Nouveautés. Chevaillier - Ray - Wachill - Venaille - Romarès / Collection blanche, Gallimard. Poésie.

J'aurais pu intituler mon blogue «Sur un banc de parc, en été», car les beaux jours -Ah! les beaux jours- sont là pour un bon moment encore. J'aurais pu aussi bien l'intituler «Salle d'attente, en automne», car... on sait pourquoi, inutile d'insister. Pour lire sur ce banc de bois ou sur cette chaise en plastique, rien ne vaut un livre de poésie. Vous lisez un poème ou un bout de poème, puis vous le laissez trotter dans votre tête, le nez en l'air... pour admirer le paysage ou pour laisser passer -excusez, madame; pardon. monsieur; pour supporter l'«imbroglio de voix». Essayez, vous verrez «ça fonctionne». Un roman, un récit, un essai... c'est pour les déplacements en train. Justement, dans mon prochain blogue, je vous proposerai un récit à lire dans le train... ou chez soi.

J'ai puisé dans la Collection blanche de Gallimard des nouveautés. Les voici, par ordre de lecture:
[] Louis Chevaillier, jeune poète, qui nous séduit par son imagination débridée avec son «Icare en transe»;
[] Lionel Ray, qui nous donne à entendre les sons harmonieux de ses mots dans «Entre nuit et soleil»;
[] Hassam Wachill nous joue des partitions musicales dans «La rive-errance»;
[] Franck Venaille, grand poète et marcheur, reconnu comme un «passeur d'émotions et de défis» nous livre son chant incomparable dans «La descente de Lescaut»;
[] Alexandre Romanès, dans un style naïf, livre ses pensées et trace des tableaux ancrés dans la vie quotidienne, proches de la vie, proche de la mort, dans «Sur l'épaule de l'ange», avec une préface de Christian Bobin
Voici donc, pour chacun de ces livres, des extraits et des commentaires.

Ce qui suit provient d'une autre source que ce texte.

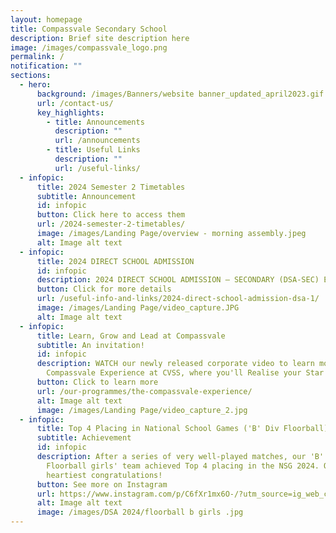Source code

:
 ```yaml
---
layout: homepage
title: Compassvale Secondary School
description: Brief site description here
image: /images/compassvale_logo.png
permalink: /
notification: ""
sections:
  - hero:
      background: /images/Banners/website banner_updated_april2023.gif
      url: /contact-us/
      key_highlights:
        - title: Announcements
          description: ""
          url: /announcements
        - title: Useful Links
          description: ""
          url: /useful-links/
  - infopic:
      title: 2024 Semester 2 Timetables
      subtitle: Announcement
      id: infopic
      button: Click here to access them
      url: /2024-semester-2-timetables/
      image: /images/Landing Page/overview - morning assembly.jpeg
      alt: Image alt text
  - infopic:
      title: 2024 DIRECT SCHOOL ADMISSION
      id: infopic
      description: 2024 DIRECT SCHOOL ADMISSION – SECONDARY (DSA-SEC) EXERCISE
      button: Click for more details
      url: /useful-info-and-links/2024-direct-school-admission-dsa-1/
      image: /images/Landing Page/video_capture.JPG
      alt: Image alt text
  - infopic:
      title: Learn, Grow and Lead at Compassvale
      subtitle: An invitation!
      id: infopic
      description: WATCH our newly released corporate video to learn more about The
        Compassvale Experience at CVSS, where you'll Realise your Star Within.
      button: Click to learn more
      url: /our-programmes/the-compassvale-experience/
      alt: Image alt text
      image: /images/Landing Page/video_capture_2.jpg
  - infopic:
      title: Top 4 Placing in National School Games ('B' Div Floorball)
      subtitle: Achievement
      id: infopic
      description: After a series of very well-played matches, our 'B' Division
        Floorball girls' team achieved Top 4 placing in the NSG 2024. Our
        heartiest congratulations!
      button: See more on Instagram
      url: https://www.instagram.com/p/C6fXr1mx6O-/?utm_source=ig_web_copy_link&igsh=MzRlODBiNWFlZA==
      alt: Image alt text
      image: /images/DSA 2024/floorball b girls .jpg
---
```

Louis Chevaillier - Icare en transe
¬¬ __ Métro
«Le métropolitain il tangue
et je crois voir cet imbroglio de voix
enfler et tourner
à croire que seuls ceux qui lisent
sont muets
si d’autres défrisent
C’est l’ombre d’une ville sur les tempes du Nil
où l’œil racé s’envole
vers d’autres vignes
aux bonnes heures la crue est telle que
je ne sais plus penser.»
ICARE EN TRANSE, Collection blanche, Gallimard, 72 pages, 2010.

Commentaire.
«… Le Penseur » de Rodin éternue et le métro tangue sur le Nil. La grande ville n'a plus de frontières : elle se prolonge jusqu'à Dakar, Brasilia, Essaouira, Ankara. De Pigalle à Montparnasse, Louis Chevaillier traverse la capitale comme un miroir. C'est un héritier très triste, très drôle, du surréalisme.»
"Si Paris est l'oeil/de quelle longueur sont les cils". Transe assurée.» Jérôme Garcin, BibliObs(1)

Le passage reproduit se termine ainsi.